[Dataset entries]
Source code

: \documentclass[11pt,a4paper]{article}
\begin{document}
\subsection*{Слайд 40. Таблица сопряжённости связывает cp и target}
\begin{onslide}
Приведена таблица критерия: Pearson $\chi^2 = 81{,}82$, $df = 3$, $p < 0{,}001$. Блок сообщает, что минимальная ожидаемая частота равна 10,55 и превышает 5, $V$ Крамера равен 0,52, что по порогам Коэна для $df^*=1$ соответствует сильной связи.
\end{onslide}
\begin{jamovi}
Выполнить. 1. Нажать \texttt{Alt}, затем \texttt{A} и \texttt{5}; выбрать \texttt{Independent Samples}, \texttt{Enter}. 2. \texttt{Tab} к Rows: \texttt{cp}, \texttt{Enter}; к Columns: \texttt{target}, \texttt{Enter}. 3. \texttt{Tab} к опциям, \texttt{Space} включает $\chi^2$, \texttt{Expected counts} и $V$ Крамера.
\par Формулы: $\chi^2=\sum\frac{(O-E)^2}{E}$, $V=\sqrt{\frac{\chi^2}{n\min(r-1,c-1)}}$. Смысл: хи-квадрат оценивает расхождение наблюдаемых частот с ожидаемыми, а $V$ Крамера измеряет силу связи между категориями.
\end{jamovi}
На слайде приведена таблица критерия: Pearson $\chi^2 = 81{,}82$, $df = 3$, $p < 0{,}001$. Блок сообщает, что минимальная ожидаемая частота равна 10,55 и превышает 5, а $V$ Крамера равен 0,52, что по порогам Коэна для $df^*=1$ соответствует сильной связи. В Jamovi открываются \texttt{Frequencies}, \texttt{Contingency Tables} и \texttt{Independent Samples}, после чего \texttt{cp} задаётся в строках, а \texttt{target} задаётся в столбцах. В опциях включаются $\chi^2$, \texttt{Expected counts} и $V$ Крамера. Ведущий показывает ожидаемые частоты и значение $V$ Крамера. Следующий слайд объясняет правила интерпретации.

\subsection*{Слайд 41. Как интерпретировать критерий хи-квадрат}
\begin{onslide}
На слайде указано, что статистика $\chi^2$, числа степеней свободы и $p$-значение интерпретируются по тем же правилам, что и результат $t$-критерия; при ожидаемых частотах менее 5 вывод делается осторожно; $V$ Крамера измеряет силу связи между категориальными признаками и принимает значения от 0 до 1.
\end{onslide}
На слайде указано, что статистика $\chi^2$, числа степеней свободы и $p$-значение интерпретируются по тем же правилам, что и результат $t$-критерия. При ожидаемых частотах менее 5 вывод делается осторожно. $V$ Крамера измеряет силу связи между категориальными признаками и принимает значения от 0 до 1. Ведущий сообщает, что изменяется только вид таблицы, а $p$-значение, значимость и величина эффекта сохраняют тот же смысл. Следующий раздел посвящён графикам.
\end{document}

● Exercise
Lines with "принимает" in the records: how many are there? Give only the number.

● Task result
2